■ **What is required**:
Every line in the data below that includes "between" belongs in the answer, copied as it stands.

(Stored data entries)
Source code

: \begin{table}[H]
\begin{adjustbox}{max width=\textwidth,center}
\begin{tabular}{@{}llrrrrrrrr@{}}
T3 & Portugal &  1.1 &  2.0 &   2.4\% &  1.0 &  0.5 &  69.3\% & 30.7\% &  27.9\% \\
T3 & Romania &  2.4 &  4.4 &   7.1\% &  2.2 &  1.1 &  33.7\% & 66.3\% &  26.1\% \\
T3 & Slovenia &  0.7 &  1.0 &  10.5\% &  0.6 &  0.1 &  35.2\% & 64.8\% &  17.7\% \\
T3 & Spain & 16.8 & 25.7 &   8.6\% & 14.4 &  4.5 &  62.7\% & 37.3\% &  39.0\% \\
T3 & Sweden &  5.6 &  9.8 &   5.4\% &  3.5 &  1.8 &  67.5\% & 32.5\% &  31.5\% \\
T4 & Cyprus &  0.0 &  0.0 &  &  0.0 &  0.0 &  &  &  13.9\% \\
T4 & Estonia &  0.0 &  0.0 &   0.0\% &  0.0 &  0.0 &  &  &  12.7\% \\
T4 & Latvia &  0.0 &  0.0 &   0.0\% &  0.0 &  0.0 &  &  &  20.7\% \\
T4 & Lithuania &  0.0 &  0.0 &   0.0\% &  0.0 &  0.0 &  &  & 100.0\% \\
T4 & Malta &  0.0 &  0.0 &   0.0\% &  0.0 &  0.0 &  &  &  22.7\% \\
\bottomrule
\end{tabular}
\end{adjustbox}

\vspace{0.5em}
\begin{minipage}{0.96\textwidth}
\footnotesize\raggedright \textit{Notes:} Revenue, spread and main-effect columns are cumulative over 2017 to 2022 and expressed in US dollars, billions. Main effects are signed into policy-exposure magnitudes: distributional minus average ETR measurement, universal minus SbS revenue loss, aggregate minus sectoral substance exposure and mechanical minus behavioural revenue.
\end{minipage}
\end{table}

==

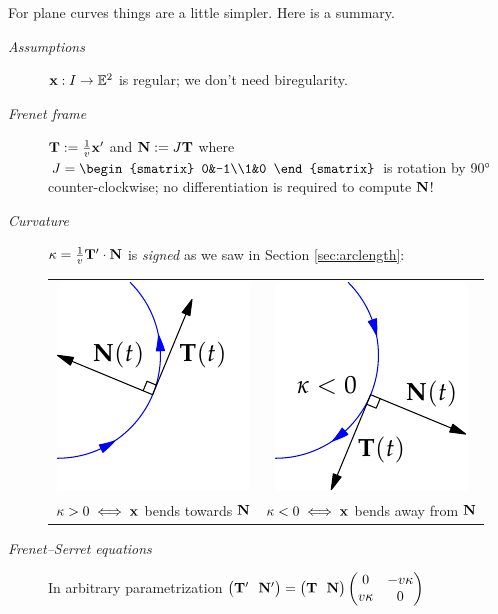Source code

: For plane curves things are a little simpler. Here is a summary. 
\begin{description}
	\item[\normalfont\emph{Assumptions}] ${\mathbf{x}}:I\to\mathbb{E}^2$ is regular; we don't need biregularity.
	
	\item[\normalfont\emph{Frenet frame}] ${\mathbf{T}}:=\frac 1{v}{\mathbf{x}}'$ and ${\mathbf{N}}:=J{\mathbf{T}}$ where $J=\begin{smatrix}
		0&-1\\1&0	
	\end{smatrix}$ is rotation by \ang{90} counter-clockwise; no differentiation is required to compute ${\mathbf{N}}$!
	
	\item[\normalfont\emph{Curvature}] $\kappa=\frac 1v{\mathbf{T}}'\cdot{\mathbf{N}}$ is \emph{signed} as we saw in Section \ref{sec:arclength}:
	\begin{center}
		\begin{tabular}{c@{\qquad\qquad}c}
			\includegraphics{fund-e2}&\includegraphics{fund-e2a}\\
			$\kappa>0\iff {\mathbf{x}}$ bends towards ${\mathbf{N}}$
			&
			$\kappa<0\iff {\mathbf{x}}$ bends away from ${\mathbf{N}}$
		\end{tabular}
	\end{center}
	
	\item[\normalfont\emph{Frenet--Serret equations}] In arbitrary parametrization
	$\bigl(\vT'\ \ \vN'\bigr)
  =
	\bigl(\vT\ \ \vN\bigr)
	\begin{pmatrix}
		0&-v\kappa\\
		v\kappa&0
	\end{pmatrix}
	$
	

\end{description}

---

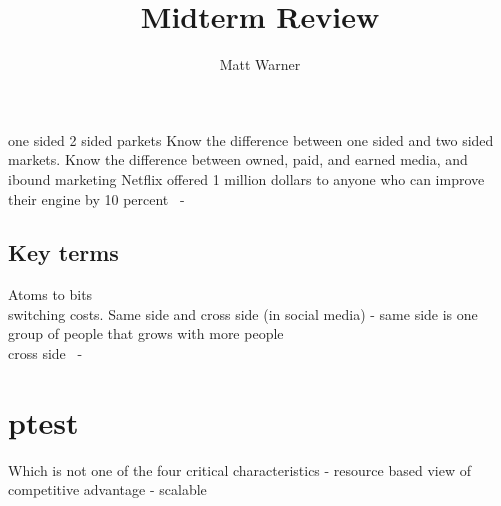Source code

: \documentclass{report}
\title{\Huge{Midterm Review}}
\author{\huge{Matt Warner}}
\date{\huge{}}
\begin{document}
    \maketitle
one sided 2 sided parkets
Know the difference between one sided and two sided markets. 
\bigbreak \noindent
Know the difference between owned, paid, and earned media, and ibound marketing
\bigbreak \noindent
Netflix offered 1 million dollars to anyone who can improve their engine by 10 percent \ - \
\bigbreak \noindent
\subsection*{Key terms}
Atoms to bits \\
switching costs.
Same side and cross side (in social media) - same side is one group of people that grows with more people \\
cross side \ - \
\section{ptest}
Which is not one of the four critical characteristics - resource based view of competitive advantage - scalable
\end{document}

■ **Answer box**:
Know the difference between one sided and two sided markets. 
Know the difference between owned, paid, and earned media, and ibound marketing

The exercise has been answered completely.